Exercise goal: Each line below should be retyped exactly, with no pictures.

[Saved data entries]
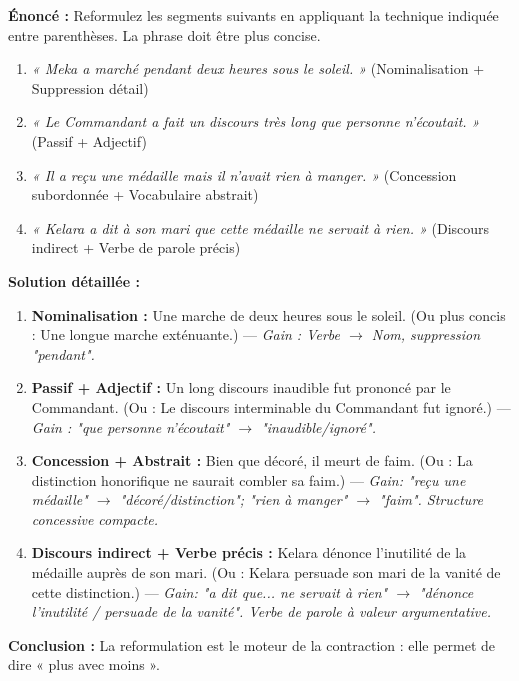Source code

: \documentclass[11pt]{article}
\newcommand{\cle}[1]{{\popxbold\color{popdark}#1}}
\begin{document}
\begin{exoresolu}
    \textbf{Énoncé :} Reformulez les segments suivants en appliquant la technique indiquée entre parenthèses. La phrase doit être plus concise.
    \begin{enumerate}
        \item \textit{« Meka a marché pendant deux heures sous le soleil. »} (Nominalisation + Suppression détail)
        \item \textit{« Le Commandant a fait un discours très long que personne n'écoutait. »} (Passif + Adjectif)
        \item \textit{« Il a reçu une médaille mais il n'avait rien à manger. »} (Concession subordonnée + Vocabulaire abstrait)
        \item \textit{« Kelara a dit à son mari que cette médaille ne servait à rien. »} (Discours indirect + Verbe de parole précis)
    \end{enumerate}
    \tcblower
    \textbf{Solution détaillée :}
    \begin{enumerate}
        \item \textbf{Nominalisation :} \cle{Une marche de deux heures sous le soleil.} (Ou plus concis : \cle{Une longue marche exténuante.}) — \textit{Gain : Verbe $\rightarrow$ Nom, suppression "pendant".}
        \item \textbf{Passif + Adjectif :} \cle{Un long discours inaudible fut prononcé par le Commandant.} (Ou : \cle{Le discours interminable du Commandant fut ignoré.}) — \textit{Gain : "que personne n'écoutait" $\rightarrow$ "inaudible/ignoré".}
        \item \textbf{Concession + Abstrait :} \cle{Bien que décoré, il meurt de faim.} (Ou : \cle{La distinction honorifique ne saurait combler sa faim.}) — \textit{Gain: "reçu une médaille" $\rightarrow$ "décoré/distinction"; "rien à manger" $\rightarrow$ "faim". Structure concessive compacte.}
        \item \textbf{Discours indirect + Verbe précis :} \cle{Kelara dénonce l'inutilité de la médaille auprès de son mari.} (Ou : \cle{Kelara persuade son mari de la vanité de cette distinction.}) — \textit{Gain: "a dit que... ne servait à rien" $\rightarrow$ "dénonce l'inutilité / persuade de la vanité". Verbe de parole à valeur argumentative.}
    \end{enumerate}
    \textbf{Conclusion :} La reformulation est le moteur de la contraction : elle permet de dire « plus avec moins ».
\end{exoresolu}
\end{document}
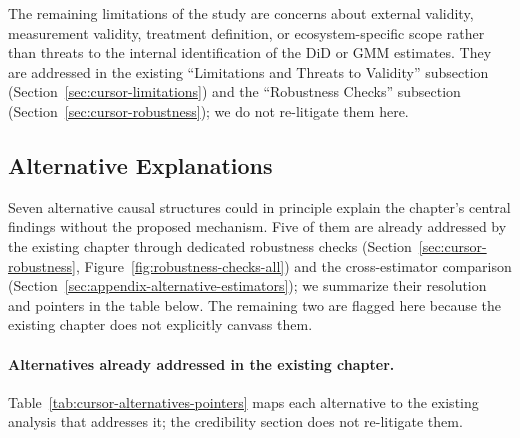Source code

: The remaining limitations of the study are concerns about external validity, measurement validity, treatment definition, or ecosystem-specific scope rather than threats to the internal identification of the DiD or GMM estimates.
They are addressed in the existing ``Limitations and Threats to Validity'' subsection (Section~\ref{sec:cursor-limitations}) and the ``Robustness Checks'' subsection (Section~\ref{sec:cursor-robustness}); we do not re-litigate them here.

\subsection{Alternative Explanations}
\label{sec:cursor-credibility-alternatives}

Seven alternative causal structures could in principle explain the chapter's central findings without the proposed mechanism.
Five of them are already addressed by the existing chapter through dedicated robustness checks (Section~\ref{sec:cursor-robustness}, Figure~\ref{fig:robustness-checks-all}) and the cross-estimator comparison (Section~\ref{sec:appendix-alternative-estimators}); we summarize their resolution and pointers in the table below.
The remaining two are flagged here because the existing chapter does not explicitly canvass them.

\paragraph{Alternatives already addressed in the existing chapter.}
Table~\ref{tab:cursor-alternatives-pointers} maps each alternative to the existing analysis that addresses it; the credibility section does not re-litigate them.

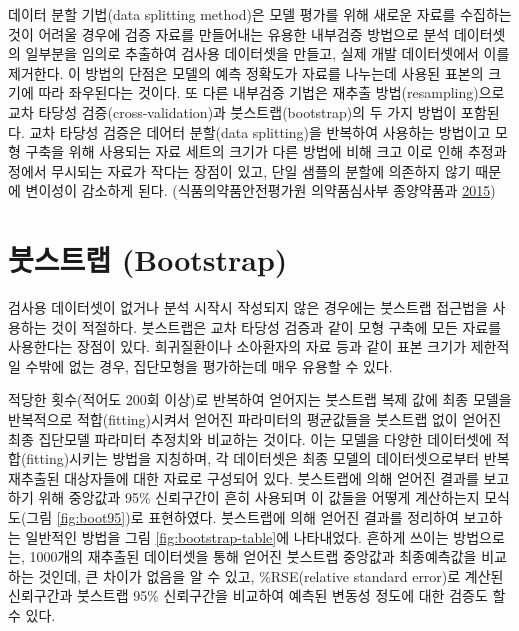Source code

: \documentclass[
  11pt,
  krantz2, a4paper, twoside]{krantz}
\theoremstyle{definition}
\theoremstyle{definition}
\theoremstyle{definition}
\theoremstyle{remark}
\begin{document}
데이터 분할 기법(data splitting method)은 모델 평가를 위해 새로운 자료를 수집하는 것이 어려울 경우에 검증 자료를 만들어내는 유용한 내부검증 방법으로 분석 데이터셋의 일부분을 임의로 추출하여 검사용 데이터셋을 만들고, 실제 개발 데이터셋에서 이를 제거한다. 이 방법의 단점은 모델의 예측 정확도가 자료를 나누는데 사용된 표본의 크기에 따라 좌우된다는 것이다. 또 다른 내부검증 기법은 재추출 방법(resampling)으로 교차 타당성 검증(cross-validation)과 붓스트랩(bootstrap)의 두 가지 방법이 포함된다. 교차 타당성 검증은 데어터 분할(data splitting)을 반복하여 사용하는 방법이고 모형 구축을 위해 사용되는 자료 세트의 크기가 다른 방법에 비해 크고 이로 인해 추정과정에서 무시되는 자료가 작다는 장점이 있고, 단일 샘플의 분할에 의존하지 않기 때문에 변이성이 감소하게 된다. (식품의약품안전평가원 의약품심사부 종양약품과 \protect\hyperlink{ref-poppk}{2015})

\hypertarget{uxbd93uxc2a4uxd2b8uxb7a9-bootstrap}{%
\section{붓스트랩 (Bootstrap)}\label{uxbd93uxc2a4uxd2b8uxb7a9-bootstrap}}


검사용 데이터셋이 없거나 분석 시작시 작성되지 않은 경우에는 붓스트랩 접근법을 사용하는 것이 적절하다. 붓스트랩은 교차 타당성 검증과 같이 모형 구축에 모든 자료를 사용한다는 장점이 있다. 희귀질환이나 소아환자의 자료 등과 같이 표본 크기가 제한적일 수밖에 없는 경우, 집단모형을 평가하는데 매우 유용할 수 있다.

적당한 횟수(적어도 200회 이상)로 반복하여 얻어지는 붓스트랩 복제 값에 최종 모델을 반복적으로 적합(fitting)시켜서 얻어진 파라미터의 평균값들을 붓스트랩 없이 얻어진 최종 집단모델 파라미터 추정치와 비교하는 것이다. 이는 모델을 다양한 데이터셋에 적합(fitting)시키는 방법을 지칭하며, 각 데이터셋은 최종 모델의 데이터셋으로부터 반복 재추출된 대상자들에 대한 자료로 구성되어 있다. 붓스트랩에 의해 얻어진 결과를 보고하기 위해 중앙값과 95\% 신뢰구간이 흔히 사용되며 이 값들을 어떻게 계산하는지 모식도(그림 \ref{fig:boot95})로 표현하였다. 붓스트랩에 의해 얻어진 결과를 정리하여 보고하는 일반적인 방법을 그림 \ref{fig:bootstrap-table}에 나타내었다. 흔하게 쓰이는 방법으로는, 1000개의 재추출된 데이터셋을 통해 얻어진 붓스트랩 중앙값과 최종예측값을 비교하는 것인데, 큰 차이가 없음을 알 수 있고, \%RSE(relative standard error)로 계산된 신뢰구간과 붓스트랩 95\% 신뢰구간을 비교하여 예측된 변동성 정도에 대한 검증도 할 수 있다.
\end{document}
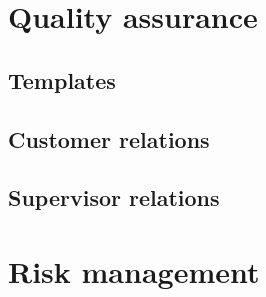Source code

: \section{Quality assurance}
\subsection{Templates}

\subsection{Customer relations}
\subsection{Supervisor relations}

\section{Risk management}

Task result:
Source code

: \documentclass[11pt]{article}
\newcommand{\cle}[1]{{\popxbold\color{popdark}#1}}
\begin{document}
\begin{exoresolu}
    \textbf{Énoncé :} Reformulez les segments suivants en appliquant la technique indiquée entre parenthèses. La phrase doit être plus concise.
    \begin{enumerate}
        \item \textit{« Meka a marché pendant deux heures sous le soleil. »} (Nominalisation + Suppression détail)
        \item \textit{« Le Commandant a fait un discours très long que personne n'écoutait. »} (Passif + Adjectif)
        \item \textit{« Il a reçu une médaille mais il n'avait rien à manger. »} (Concession subordonnée + Vocabulaire abstrait)
        \item \textit{« Kelara a dit à son mari que cette médaille ne servait à rien. »} (Discours indirect + Verbe de parole précis)
    \end{enumerate}
    \tcblower
    \textbf{Solution détaillée :}
    \begin{enumerate}
        \item \textbf{Nominalisation :} \cle{Une marche de deux heures sous le soleil.} (Ou plus concis : \cle{Une longue marche exténuante.}) — \textit{Gain : Verbe $\rightarrow$ Nom, suppression "pendant".}
        \item \textbf{Passif + Adjectif :} \cle{Un long discours inaudible fut prononcé par le Commandant.} (Ou : \cle{Le discours interminable du Commandant fut ignoré.}) — \textit{Gain : "que personne n'écoutait" $\rightarrow$ "inaudible/ignoré".}
        \item \textbf{Concession + Abstrait :} \cle{Bien que décoré, il meurt de faim.} (Ou : \cle{La distinction honorifique ne saurait combler sa faim.}) — \textit{Gain: "reçu une médaille" $\rightarrow$ "décoré/distinction"; "rien à manger" $\rightarrow$ "faim". Structure concessive compacte.}
        \item \textbf{Discours indirect + Verbe précis :} \cle{Kelara dénonce l'inutilité de la médaille auprès de son mari.} (Ou : \cle{Kelara persuade son mari de la vanité de cette distinction.}) — \textit{Gain: "a dit que... ne servait à rien" $\rightarrow$ "dénonce l'inutilité / persuade de la vanité". Verbe de parole à valeur argumentative.}
    \end{enumerate}
    \textbf{Conclusion :} La reformulation est le moteur de la contraction : elle permet de dire « plus avec moins ».
\end{exoresolu}
\end{document}
Source code

: The remaining limitations of the study are concerns about external validity, measurement validity, treatment definition, or ecosystem-specific scope rather than threats to the internal identification of the DiD or GMM estimates.
They are addressed in the existing ``Limitations and Threats to Validity'' subsection (Section~\ref{sec:cursor-limitations}) and the ``Robustness Checks'' subsection (Section~\ref{sec:cursor-robustness}); we do not re-litigate them here.

\subsection{Alternative Explanations}
\label{sec:cursor-credibility-alternatives}

Seven alternative causal structures could in principle explain the chapter's central findings without the proposed mechanism.
Five of them are already addressed by the existing chapter through dedicated robustness checks (Section~\ref{sec:cursor-robustness}, Figure~\ref{fig:robustness-checks-all}) and the cross-estimator comparison (Section~\ref{sec:appendix-alternative-estimators}); we summarize their resolution and pointers in the table below.
The remaining two are flagged here because the existing chapter does not explicitly canvass them.

\paragraph{Alternatives already addressed in the existing chapter.}
Table~\ref{tab:cursor-alternatives-pointers} maps each alternative to the existing analysis that addresses it; the credibility section does not re-litigate them.

Source code

: \documentclass[
  11pt,
  krantz2, a4paper, twoside]{krantz}
\theoremstyle{definition}
\theoremstyle{definition}
\theoremstyle{definition}
\theoremstyle{remark}
\begin{document}
데이터 분할 기법(data splitting method)은 모델 평가를 위해 새로운 자료를 수집하는 것이 어려울 경우에 검증 자료를 만들어내는 유용한 내부검증 방법으로 분석 데이터셋의 일부분을 임의로 추출하여 검사용 데이터셋을 만들고, 실제 개발 데이터셋에서 이를 제거한다. 이 방법의 단점은 모델의 예측 정확도가 자료를 나누는데 사용된 표본의 크기에 따라 좌우된다는 것이다. 또 다른 내부검증 기법은 재추출 방법(resampling)으로 교차 타당성 검증(cross-validation)과 붓스트랩(bootstrap)의 두 가지 방법이 포함된다. 교차 타당성 검증은 데어터 분할(data splitting)을 반복하여 사용하는 방법이고 모형 구축을 위해 사용되는 자료 세트의 크기가 다른 방법에 비해 크고 이로 인해 추정과정에서 무시되는 자료가 작다는 장점이 있고, 단일 샘플의 분할에 의존하지 않기 때문에 변이성이 감소하게 된다. (식품의약품안전평가원 의약품심사부 종양약품과 \protect\hyperlink{ref-poppk}{2015})

\hypertarget{uxbd93uxc2a4uxd2b8uxb7a9-bootstrap}{%
\section{붓스트랩 (Bootstrap)}\label{uxbd93uxc2a4uxd2b8uxb7a9-bootstrap}}


검사용 데이터셋이 없거나 분석 시작시 작성되지 않은 경우에는 붓스트랩 접근법을 사용하는 것이 적절하다. 붓스트랩은 교차 타당성 검증과 같이 모형 구축에 모든 자료를 사용한다는 장점이 있다. 희귀질환이나 소아환자의 자료 등과 같이 표본 크기가 제한적일 수밖에 없는 경우, 집단모형을 평가하는데 매우 유용할 수 있다.

적당한 횟수(적어도 200회 이상)로 반복하여 얻어지는 붓스트랩 복제 값에 최종 모델을 반복적으로 적합(fitting)시켜서 얻어진 파라미터의 평균값들을 붓스트랩 없이 얻어진 최종 집단모델 파라미터 추정치와 비교하는 것이다. 이는 모델을 다양한 데이터셋에 적합(fitting)시키는 방법을 지칭하며, 각 데이터셋은 최종 모델의 데이터셋으로부터 반복 재추출된 대상자들에 대한 자료로 구성되어 있다. 붓스트랩에 의해 얻어진 결과를 보고하기 위해 중앙값과 95\% 신뢰구간이 흔히 사용되며 이 값들을 어떻게 계산하는지 모식도(그림 \ref{fig:boot95})로 표현하였다. 붓스트랩에 의해 얻어진 결과를 정리하여 보고하는 일반적인 방법을 그림 \ref{fig:bootstrap-table}에 나타내었다. 흔하게 쓰이는 방법으로는, 1000개의 재추출된 데이터셋을 통해 얻어진 붓스트랩 중앙값과 최종예측값을 비교하는 것인데, 큰 차이가 없음을 알 수 있고, \%RSE(relative standard error)로 계산된 신뢰구간과 붓스트랩 95\% 신뢰구간을 비교하여 예측된 변동성 정도에 대한 검증도 할 수 있다.
\end{document}
Source code

: \section{Quality assurance}
\subsection{Templates}

\subsection{Customer relations}
\subsection{Supervisor relations}

\section{Risk management}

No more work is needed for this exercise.